-- Data for analysis follows --

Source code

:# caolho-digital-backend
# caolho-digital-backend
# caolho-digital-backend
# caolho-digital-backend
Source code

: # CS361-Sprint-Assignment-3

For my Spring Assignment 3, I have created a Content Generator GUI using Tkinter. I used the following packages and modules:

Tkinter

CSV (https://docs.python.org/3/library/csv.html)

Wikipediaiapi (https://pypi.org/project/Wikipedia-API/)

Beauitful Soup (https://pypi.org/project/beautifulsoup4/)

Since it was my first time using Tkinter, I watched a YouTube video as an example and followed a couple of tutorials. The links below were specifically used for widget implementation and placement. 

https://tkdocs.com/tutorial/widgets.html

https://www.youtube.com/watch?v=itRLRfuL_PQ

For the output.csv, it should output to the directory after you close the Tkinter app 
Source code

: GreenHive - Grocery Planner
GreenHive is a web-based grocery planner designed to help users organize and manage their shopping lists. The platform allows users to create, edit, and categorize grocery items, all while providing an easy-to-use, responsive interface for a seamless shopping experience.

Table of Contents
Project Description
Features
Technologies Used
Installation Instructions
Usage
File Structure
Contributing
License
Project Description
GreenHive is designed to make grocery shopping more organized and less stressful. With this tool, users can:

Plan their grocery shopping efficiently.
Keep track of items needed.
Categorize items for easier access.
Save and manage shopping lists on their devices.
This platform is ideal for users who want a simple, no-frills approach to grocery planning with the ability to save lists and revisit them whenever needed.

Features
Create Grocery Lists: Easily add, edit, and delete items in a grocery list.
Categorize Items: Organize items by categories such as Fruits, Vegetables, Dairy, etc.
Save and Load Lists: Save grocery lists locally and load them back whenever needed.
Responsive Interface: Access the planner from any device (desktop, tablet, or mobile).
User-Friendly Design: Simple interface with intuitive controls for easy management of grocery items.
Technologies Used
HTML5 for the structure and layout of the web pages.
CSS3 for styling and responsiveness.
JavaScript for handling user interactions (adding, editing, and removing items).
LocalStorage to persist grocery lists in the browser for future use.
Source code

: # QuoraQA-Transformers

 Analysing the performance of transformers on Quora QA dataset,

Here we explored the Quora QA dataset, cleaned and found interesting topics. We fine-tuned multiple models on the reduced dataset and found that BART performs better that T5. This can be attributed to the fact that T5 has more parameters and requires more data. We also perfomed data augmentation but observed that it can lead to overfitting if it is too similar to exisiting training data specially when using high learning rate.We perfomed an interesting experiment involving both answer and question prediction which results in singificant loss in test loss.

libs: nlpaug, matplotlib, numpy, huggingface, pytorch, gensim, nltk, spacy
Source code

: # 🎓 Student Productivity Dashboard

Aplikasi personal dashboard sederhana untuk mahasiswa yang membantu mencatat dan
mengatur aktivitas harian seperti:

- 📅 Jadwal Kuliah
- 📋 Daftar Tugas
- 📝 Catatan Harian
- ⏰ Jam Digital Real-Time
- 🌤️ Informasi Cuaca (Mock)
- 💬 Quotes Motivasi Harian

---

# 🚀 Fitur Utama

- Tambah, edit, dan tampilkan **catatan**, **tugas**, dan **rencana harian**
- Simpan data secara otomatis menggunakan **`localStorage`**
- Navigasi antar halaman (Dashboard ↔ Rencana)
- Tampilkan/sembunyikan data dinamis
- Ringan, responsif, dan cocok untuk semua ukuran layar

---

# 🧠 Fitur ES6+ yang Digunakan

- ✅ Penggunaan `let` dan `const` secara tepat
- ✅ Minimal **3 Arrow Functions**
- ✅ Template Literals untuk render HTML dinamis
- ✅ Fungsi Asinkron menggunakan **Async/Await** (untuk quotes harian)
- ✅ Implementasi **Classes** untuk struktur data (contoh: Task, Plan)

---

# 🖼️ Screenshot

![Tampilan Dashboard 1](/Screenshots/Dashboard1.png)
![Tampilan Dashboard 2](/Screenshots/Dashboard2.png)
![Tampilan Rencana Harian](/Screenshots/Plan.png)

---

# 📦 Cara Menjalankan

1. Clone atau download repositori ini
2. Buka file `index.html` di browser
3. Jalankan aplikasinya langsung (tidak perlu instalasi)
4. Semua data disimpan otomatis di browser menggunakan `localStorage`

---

-- Data for analysis concluded --

Prompt: Work out how many lines of the material contain "pypi". Reply with that number only.

Output of the task: 2